The potential economic windfall from the Cabinet-Yaak DNA Project seems to be slow in building, but there are still two months to go.

The Cabinet-Yaak DNA Project, an extensive research effort to analyze and track the number of Grizzly bears in the Cabinet-Yaak ecosystem, is under the mantle of the U.S. Geological Survey, and employs 70 people in from Bonners Ferry to Libby and from Yaak down to Thompson Falls.

With these 70 workers, and a $1.7 million budget to work on the project, it may seem to be a boon for Lincoln County. In reality, the long hours make it difficult for many workers to infuse cash in the local communities.

Ten workers are interns from local high schools or from the University of Montana, and are paid only in experience and in a daily $23 stipend, which largely covers food expenses. Assistant techs make $12 an hour; lead techs $13, and base-camp managers (of which there are eight) make $15.

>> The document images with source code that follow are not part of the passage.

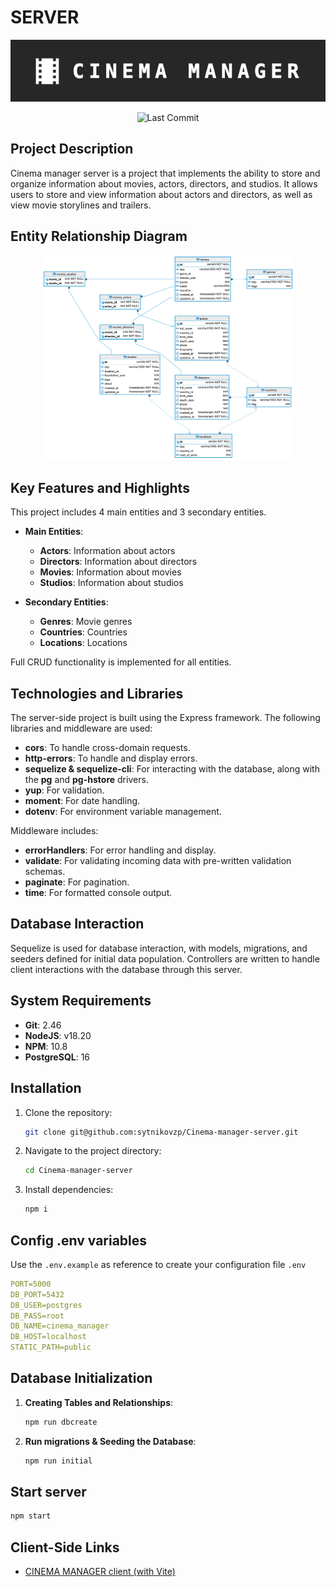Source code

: # SERVER

<p align="center">
  <img src="./screenshots/logo.png" alt="Cinema Manager Logo">
</p>

<p align="center">
  <img src="https://img.shields.io/github/last-commit/sytnikovzp/Cinema-manager-server" alt="Last Commit">
</p>

## Project Description

Cinema manager server is a project that implements the ability to store and organize information about movies, actors, directors, and studios. It allows users to store and view information about actors and directors, as well as view movie storylines and trailers.

## Entity Relationship Diagram

<p align="center">
  <img src="./screenshots/ERD_screenshot.png" alt="Entity relationship diagram" style="max-width: 80%;">
</p>

## Key Features and Highlights

This project includes 4 main entities and 3 secondary entities.

- **Main Entities**:

  - **Actors**: Information about actors
  - **Directors**: Information about directors
  - **Movies**: Information about movies
  - **Studios**: Information about studios

- **Secondary Entities**:
  - **Genres**: Movie genres
  - **Countries**: Countries
  - **Locations**: Locations

Full CRUD functionality is implemented for all entities.

## Technologies and Libraries

The server-side project is built using the Express framework. The following libraries and middleware are used:

- **cors**: To handle cross-domain requests.
- **http-errors**: To handle and display errors.
- **sequelize & sequelize-cli**: For interacting with the database, along with the **pg** and **pg-hstore** drivers.
- **yup**: For validation.
- **moment**: For date handling.
- **dotenv**: For environment variable management.

Middleware includes:

- **errorHandlers**: For error handling and display.
- **validate**: For validating incoming data with pre-written validation schemas.
- **paginate**: For pagination.
- **time**: For formatted console output.

## Database Interaction

Sequelize is used for database interaction, with models, migrations, and seeders defined for initial data population. Controllers are written to handle client interactions with the database through this server.

## System Requirements

- **Git**: 2.46
- **NodeJS**: v18.20
- **NPM**: 10.8
- **PostgreSQL**: 16

## Installation

1. Clone the repository:
   ```bash
   git clone git@github.com:sytnikovzp/Cinema-manager-server.git
   ```
2. Navigate to the project directory:
   ```bash
   cd Cinema-manager-server
   ```
3. Install dependencies:
   ```bash
   npm i
   ```

## Config .env variables

Use the `.env.example` as reference to create your configuration file `.env`

```yaml
PORT=5000
DB_PORT=5432
DB_USER=postgres
DB_PASS=root
DB_NAME=cinema_manager
DB_HOST=localhost
STATIC_PATH=public
```

## Database Initialization

1. **Creating Tables and Relationships**:

   ```bash
   npm run dbcreate
   ```

2. **Run migrations & Seeding the Database**:

   ```bash
   npm run initial
   ```

## Start server

```bash
npm start
```

## Client-Side Links

- [CINEMA MANAGER client (with Vite)](https://github.com/sytnikovzp/Cinema-manager-client)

Although these are relatively competitive rates when it comes to wildlife jobs, said Project Manager Kristina “Kris” Boyd, the money isn’t being spread around in the local communities as much as other professions might. Boyd said she is frugal, a testament to the off-and-on nature of wildlife jobs.

“You never know when you are going to find another job,” she said. “I never feel good spending money. I’m so cheap!”

Boyd, who lives in Troy, said that her money stays in the area anyway. She tries to buy most supplies and tools for the project as locally as she can to keep the money in the area and to help repay how helpful Lincoln County has been to the project.

The county has provided vehicles, supplies and storage space to assist the project. Troy’s base camp shares space with a fire truck at The Lakes Barn No. 1 in the Troy Rural Fire District.

The project has made a concerted effort to hire locally, but with the limited work force, some of the labor comes from other parts of the state and elsewhere. 

“A lot of people on the project are from Montana or went to school at the University of Montana,” Boyd said. “But there are people from the east coast, the south, Alaska and even one guy from the United Kingdom.”

Workers were given the option of free housing, in reserved campsites near the eight base camps, or could rent a house or apartment in town. Kasey Mulcahy, a 23-year-old UofM graduate from Helena, elected to rent in Troy, but has not been able to spend much time at local businesses.

“I’ve been to Stein’s to go grocery shopping, and I go to work,” Mulcahy said. “That’s about it. I go visit friends and family on the off-hitch.”

The project is organized into two-week “hitches,” or periods where the crews go out and check the bear-rubs and hair-corrals (the project’s names for bits of barbed wire placed in strategic locations to grab bits of hair from various bears) and catalogues the bear DNA they find.

In the “off-hitch” period, the project workers don’t have to work their 12-hours in the field, and even the ones with free housing spend some time in local communities.

Boyd said that a few workers spent time at the rock wall in the Troy Schools Activity Center, but with floor construction there going until July 19,  that didn’t seem likely in the off-hitch.

The Home Bar and the gas station seem to be the other places those workers go, according to Katherine Spendel, a 25-year-old who lives in Bozeman. 

Other than that, the general nature of wildlife work means a collection of frugal young people don’t time to spend much money in the area, making the effect of the project on the local economy slow-building and slight.